In my former life as a Human Resources Manager, I worked for a large insurance company. I was the regional HR Manager for the mergers & acquisitions division. After 9/11, the layoffs began. The acquired companies were divested; everyone who was assimilated into our company (& our culture) was given a severance package or sent to work for another company (without their consent & without severance).
At the end of my tenure, there was nothing left of the M&A division except ugly P&L statements.
Then I went to work for a large pharmaceutical company.

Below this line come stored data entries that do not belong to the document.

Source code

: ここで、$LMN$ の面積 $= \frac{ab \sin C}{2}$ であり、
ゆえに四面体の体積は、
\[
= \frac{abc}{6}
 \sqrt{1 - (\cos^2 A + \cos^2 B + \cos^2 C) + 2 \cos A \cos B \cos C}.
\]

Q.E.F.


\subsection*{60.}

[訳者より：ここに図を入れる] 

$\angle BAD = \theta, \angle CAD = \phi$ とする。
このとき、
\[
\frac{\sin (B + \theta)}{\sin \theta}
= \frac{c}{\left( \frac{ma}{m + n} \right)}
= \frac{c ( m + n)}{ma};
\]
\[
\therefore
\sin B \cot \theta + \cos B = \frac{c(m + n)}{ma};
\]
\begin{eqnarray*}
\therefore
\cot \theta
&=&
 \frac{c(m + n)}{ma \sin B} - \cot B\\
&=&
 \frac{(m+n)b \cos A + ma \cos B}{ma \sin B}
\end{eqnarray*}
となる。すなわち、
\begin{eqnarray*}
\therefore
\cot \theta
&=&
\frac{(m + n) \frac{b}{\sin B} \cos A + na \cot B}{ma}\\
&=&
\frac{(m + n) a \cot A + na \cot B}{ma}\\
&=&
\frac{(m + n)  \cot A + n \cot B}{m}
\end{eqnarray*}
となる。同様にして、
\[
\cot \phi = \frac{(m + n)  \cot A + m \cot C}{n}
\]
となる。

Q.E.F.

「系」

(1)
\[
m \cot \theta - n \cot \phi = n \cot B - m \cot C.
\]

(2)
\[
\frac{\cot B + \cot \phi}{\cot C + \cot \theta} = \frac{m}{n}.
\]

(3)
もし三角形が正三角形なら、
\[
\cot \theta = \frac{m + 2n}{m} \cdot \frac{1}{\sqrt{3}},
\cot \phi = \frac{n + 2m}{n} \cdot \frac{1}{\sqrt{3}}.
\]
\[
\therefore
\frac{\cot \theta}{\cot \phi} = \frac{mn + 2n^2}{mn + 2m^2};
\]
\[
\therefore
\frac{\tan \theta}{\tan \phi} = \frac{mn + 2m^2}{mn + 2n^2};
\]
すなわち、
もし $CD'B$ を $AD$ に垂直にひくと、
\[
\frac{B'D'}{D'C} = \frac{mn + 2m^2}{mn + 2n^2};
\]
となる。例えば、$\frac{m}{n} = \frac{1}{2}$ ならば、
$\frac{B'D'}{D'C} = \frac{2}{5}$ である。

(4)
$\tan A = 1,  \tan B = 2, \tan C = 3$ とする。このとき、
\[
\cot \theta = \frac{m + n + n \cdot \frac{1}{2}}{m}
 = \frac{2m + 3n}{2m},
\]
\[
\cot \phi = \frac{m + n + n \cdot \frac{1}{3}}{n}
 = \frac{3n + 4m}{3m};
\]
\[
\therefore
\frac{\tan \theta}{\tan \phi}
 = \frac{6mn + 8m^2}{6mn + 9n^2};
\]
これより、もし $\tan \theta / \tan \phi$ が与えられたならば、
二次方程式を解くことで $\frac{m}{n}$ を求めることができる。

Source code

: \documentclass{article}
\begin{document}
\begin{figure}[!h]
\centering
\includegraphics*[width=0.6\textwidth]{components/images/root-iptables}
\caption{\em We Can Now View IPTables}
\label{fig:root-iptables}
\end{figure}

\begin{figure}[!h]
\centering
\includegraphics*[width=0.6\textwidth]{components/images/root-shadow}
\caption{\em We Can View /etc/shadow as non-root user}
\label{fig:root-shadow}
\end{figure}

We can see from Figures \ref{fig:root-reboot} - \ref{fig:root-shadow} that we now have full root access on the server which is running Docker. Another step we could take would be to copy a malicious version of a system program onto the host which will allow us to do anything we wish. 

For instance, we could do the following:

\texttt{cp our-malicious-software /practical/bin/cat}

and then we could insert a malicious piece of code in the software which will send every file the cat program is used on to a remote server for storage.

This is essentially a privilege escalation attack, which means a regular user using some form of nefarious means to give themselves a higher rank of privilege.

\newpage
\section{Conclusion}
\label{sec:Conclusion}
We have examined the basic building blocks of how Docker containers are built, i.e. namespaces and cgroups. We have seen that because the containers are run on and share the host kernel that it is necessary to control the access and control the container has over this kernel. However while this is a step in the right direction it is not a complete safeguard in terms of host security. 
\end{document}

My first day on the job consisted of two important meetings: my employee orientation (where I learned about my health insurance) and a lunch & learn session with other HR Generalists to discuss the processes by which my company was laying off its employees.
It’s not an overstatement to say that I’ve been involved in thousands of employee layoffs since 2001. I’m not good at delivering bad news, but I’m very good at coaching managers on how to deliver bad news. My role in the planning and preparation of layoffs is all logistical: I’ve learned how to prepare for the worst, identify red flags, and coach the managers on how to communicate the job loss notification in a clear, simple and efficient manner.
Most employees hear about 30% of the message when you tell them that they’re losing their jobs (& that number might be optimistic). They hear the basic information and an internal conversation begins.
- How will I tell my spouse?
- What about my health insurance?
- Oh. My. God. Why?
To that end, the best thing I can do as a Human Resources professional is prepare, prepare, prepare and recognize that my preparation is more for the benefit of the company (to avoid risk) and the manager (who is often ill-prepared to share this news). I’m there — physically — during the job loss notification to provide resources and information for the affected colleague, but I’m also there to provide support for the poor sucker people manager who has to communicate this shitty news.
It was interesting to read Rachel’s blog on the recent news of layoffs at a company that does business with her own organization. No one from the other company called Rachel (or anyone in the HR department) to discuss the openings or future job opportunities that might be a good fit for the affected employees. I’ve never called a competitor or another company to find jobs for employees; however, I’m always sure to go above and beyond the script. I demonstrate genuine empathy, which is something that is often lacking from most employers and Career Transition providers.
I’m a big believer that layoffs are a statement of failure by an employer — and it’s a failure of Human Resources. As part of the management team, HR often fails to proactively recognize an unfavorable business climate or market conditions. We don’t have a strong enough voice or deep enough knowledge to realize that our company’s overall business plan is incompatible with a staffing plan. To that end, many people in HR are reactively filling requisitions and not stopping the insanity and trying to link a workforce planning statetey with the overall business needs
I’m not an employee advocate, but I’m an advocate of good business practices & common sense. It’s not enough for me to feel good about a company that writes big severance checks and provides career transition services. There has to be a lesson learned from layoffs — and I want my company to make a thoughtful commitment to do things differently in the future.
I’ve learned so many lessons since 9/11 and have a better understanding of the employment lifecycle. If Human Resources is more interested in the event-planning of a layoff instead of the hard work of preventing future layoffs, we are doing something wrong.